As the artfully constructed foundation of our apparent social contract continues to erode and deteriorate before our eyes, on a globe that continues to burn itself out nation-by-nation, state-by-state, and city-by-city, we grasp hopelessly for something to ground us. But, all we feel are the flames and the heat of an exhausted planet, witnessing frustrated populations, tired of being ridden, and wildly bucking against the bit in their mouths.
But, wait! Yet again, we hear the song of that mythical bird of hope, Gamajun, beckoning us; now promising us the magic of an unnaturally immaculate technological future – virtual fulfillment, delivering that eschatological promise of the American dream – a dream born of the conquest of the New World.
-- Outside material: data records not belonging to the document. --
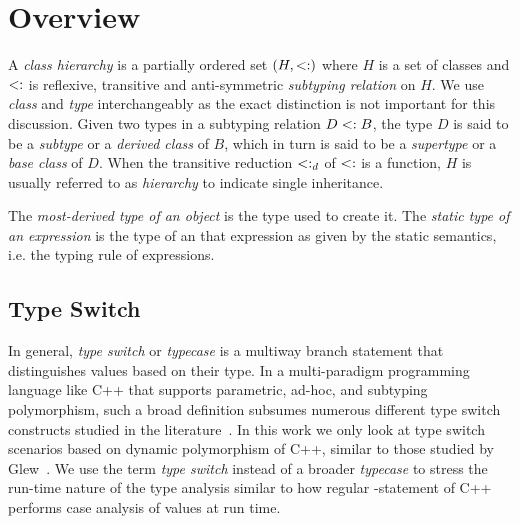 \section{Overview} %
\label{sec:over}

A \emph{class hierarchy} is a partially ordered set $(H,<:)$ where $H$ is a set 
of classes and $<:$ is reflexive, transitive and anti-symmetric 
\emph{subtyping relation} on $H$. We use \emph{class} and \emph{type}  
interchangeably as the exact distinction is not important for this discussion. 
Given two types in a subtyping relation $D <: B$, the type $D$ is said to be a 
\emph{subtype} or a \emph{derived class} of $B$, which in turn is said to be a 
\emph{supertype} or a \emph{base class} of $D$. When the transitive reduction 
$<:_d$ of $<:$ is a function, $H$ is usually referred to as 
\emph{hierarchy} to indicate single inheritance.

The \emph{most-derived type of an object} is the type used to create it.
The \emph{static type of an expression} is the type of an that expression
as given by the static semantics, i.e. the typing rule of expressions.

\subsection{Type Switch}

In general, \emph{type switch} or \emph{typecase} is a multiway branch statement 
that distinguishes values based on their type. In a multi-paradigm programming 
language like C++ that supports parametric, ad-hoc, and 
subtyping polymorphism, such a broad definition subsumes numerous different
type switch constructs studied in the literature~\cite{Intensional95,Glew99,OpenShutTypecase05}. 
In this work we only look at type switch scenarios based on dynamic polymorphism 
of C++, similar to 
those studied by Glew~\cite{Glew99}. 
We use the term \emph{type switch} instead of a broader \emph{typecase} to 
stress the run-time nature of the type analysis similar to how regular 
-statement of C++ performs case analysis of values at run time.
Therein lies our apparent salvation; a vision of the lord – whichever one you subscribe to – riding in on a high-speed Internet connection to deliver us from the evil empire, and save those of us who are strong enough to remain dedicated to the campaign. It is just as religiously driven as was Columbus in his earliest conquests. Again from Zinn:
He [Columbus]was full of religious talk: ‘Thus the eternal God, our Lord, gives victory to those who follow His way over apparent impossibilities.’ (4)
So, there you have it, salvation through conquest. But our salvation appears to be a virtual future lived in virtual freedom, anonymity, and solipsism. This is what we have been led to crave, and to purchase at a price. We enslave others and ourselves in the conquest. And, we rob the earth and the cultures of the world in the process.
Indeed, as I glance around the subway car I am now riding in, deep under the streets of Manhattan, I understand the nature of this emergent salvific future of our conquest-and-consumer-driven culture. Brightly colored ear-buds and headphones light up the subway car, busily pumping digital music into the brains of those surrounding me. Smart phones, as well, are busied by peoples of all ages, from eight to eighty years, texting messages, viewing photos, reading emails, or just listening to their tunes in solipsistic silence. I am now beginning to understand our modern concept of freedom; it is the freedom of absolute privacy; it is the solipsistic anonymity of the fully individuated, subjective self, set apart from an objectified world within a little compartment of the mind. I text, therefore, I am!